The OnePlus Buds Z2 earbuds are truly wireless and offer both active noise cancelation (ANC) and Dolby Atmos capabilities.
I never tried the first-generation OnePlus Buds Z wireless earbuds, which were released about a year ago, offering 10-mm dynamic drivers, Bluetooth 5.0 and Quick Pair, and about 20 hours of total playback time for about $50. But I did recently test the firm’s flagship OnePlus Buds Pro, and it appears that the two products represent OnePlus’ competition for the Apple AirPods and AirPods Pro, respectively. Makes sense.
OnePlus notes that the second-generation Buds Z2 earbuds improve on their predecessor in some important ways. They provide the same 11-mm dynamic drivers and ANC capabilities as the Buds Pro, for example, and as a result are more expensive than their predecessors, at about $100. (The Buds Pro retail for $150.) To be clear, this is a great price for a pair of ANC-capable earbuds.
Anyway, earbuds are a curious thing, in part because everyone’s ears are different: I may find a particular pair of earbuds to be comfortable, but someone else will find them uncomfortable, and vice versa. So all I can really do in this area is to see how well they work for me. And to date, I’ve had great success across a wide variety of earbuds, and I almost always just use the default ear tips and don’t need to fiddle with the other tips that each hardware maker bundles.

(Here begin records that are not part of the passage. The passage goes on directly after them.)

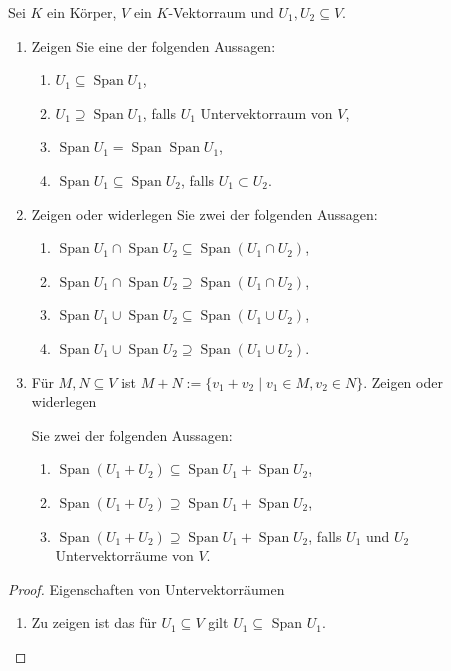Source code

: \documentclass{../problemset}
\begin{document}
\begin{problem}
Sei $K$ ein Körper, $V$ ein $K$-Vektorraum und $U_1, U_2 \subseteq V$.
\begin{enumerate}
	\item Zeigen Sie eine der folgenden Aussagen:
	      \begin{enumerate}[label=\alph*)]
		      \item $U_1 \subseteq \operatorname{Span} U_1$,
		      \item $U_1 \supseteq \operatorname{Span} U_1$, falls $U_1$ Untervektorraum von $V$,
		      \item $\operatorname{Span} U_1 = \operatorname{Span} \operatorname{Span} U_1$,
		      \item $\operatorname{Span} U_1 \subseteq \operatorname{Span} U_2$, falls $U_1 \subset U_2$.
	      \end{enumerate}
	\item Zeigen oder widerlegen Sie zwei der folgenden Aussagen:
	      \begin{enumerate}[label=\alph*)]
		      \item $\operatorname{Span} U_1 \cap \operatorname{Span} U_2 \subseteq \operatorname{Span}(U_1 \cap U_2)$,
		      \item $\operatorname{Span} U_1 \cap \operatorname{Span} U_2 \supseteq \operatorname{Span}(U_1 \cap U_2)$,
		      \item $\operatorname{Span} U_1 \cup \operatorname{Span} U_2 \subseteq \operatorname{Span}(U_1 \cup U_2)$,
		      \item $\operatorname{Span} U_1 \cup \operatorname{Span} U_2 \supseteq \operatorname{Span}(U_1 \cup U_2)$.
	      \end{enumerate}
	\item Für $M, N \subseteq V$ ist $M + N := \{v_1 + v_2 \mid v_1 \in M, v_2 \in N\}$. Zeigen oder widerlegen

	      Sie zwei der folgenden Aussagen:
	      \begin{enumerate}[label=\alph*)]
		      \item $\operatorname{Span}(U_1 + U_2) \subseteq \operatorname{Span} U_1 + \operatorname{Span} U_2$,
		      \item $\operatorname{Span}(U_1 + U_2) \supseteq \operatorname{Span} U_1 + \operatorname{Span} U_2$,
		      \item $\operatorname{Span}(U_1 + U_2) \supseteq \operatorname{Span} U_1 + \operatorname{Span} U_2$, falls $U_1$ und $U_2$ Untervektorräume von $V$.
	      \end{enumerate}
\end{enumerate}
\begin{proof}
	Eigenschaften von Untervektorräumen
	\begin{enumerate}
		\item Zu zeigen ist das für $U_1 \subseteq V$ gilt $U_1 \subseteq$ Span $U_1$.


\end{enumerate}
\end{proof}
\end{problem}
\end{document}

The one exception, go figure, was the OnePlus Buds Pro. I just never found a set of tips that worked well for my ears. And that was a problem because their ANC capabilities rely on a tight seal: if an earbud comes loose, either by exercise or just a poor fit, the ANC turns off. That’s a bad system to my mind—I’d prefer an option to just leave ANC on regardless of what’s happening and battery life be damned—but whatever. It meant that the OnePlus Buds Pro just weren’t for me.
Naturally, I was worried about this with the OnePlus Buds Z2 earbuds, too. As with the Buds Pro, they come with extra tips (and a short USB-A to USB-C charging cable). A quick test with the default tips seemed to work fine, but I waited to write this until I used them for an hour at the gym with both cardio and weight-based exercises.
And I’m happy to report my surprise: the default tips work great. Perfectly, in the sense that ANC never disabled, a key need of mine at the gym. And I never even had to adjust them from time to time as I do regularly with the Earfun earbuds I normally use. Nice.
I’ll keep using them, of course, but I already like the controls, among them single-tap either bud by default to Play/Pause, for example, and press and hold to toggle between full ANC and transparency mode, which lets in the outside world so you can hear and speak to others. And the ANC is terrific and exactly what I’m looking for at the gym.
I also like that they come in both white and black. I get the white thing, since that’s what Apple uses and companies will never stop trying to copy that look. But I prefer black, and I was happy to get that version for review.
So far so good. I’ll report back again soon.